Restrictions on Religious Freedom

Government policy and practice contributed to the generally free practice of religion.

Under the country's revised Immigration and Nationality Act, foreign religious workers are permitted to enter the country and proselytize; however, they must be registered and purchase a religious worker's permit. The yearly fee is modest. There is a steady stream of religious workers and missionaries from the United States.

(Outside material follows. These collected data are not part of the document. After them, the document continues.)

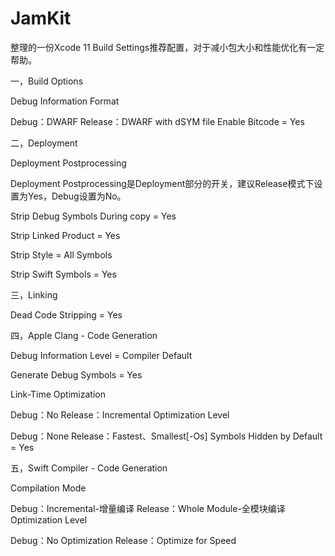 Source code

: # JamKit

整理的一份Xcode 11 Build Settings推荐配置，对于减小包大小和性能优化有一定帮助。

一，Build Options

Debug Information Format

Debug：DWARF
Release：DWARF with dSYM file
Enable Bitcode = Yes

二，Deployment

Deployment Postprocessing

Deployment Postprocessing是Deployment部分的开关，建议Release模式下设置为Yes，Debug设置为No。

Strip Debug Symbols During copy = Yes

Strip Linked Product = Yes

Strip Style = All Symbols

Strip Swift Symbols = Yes

三，Linking

Dead Code Stripping = Yes

四，Apple Clang - Code Generation

Debug Information Level = Compiler Default

Generate Debug Symbols = Yes

Link-Time Optimization

Debug：No
Release：Incremental
Optimization Level

Debug：None
Release：Fastest、Smallest[-Os]
Symbols Hidden by Default = Yes

五，Swift Compiler - Code Generation

Compilation Mode

Debug：Incremental-增量编译
Release：Whole Module-全模块编译
Optimization Level

Debug：No Optimization
Release：Optimize for Speed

In addition to preaching, these visitors are involved in building and renovating schools and churches, providing free medical and dental care, and distributing donated food, clothing, and home fixtures.

There were no reports of religious prisoners or detainees.

Forced Religious Conversion

There were no reports of forced religious conversion, including of minor U. S. citizens who had been abducted or illegally removed from the United States, or of the refusal to allow such citizens to be returned to the United States.

Abuses by Terrorists

There were no reported abuses targeted at specific religions by terrorist organizations during the period covered by this report.

Section III. Societal Attitudes

The generally amicable relationship among religions in society contributed to religious freedom. Religious groups occasionally joined forces in ecumenical efforts to distribute goods to the needy, clean up neighborhoods, alert the public to the dangers of promiscuity, fight crime, protect children, and carry out similar endeavors. The Government also occasionally seeks input from a cross-section of the religious community in addressing these issues.

Section IV. U.S. Government Policy

The U.S. Government discusses religious freedom issues with the Government as part of its overall policy to promote human rights. The U.S. Embassy also discusses religious freedom with leaders of various religious groups.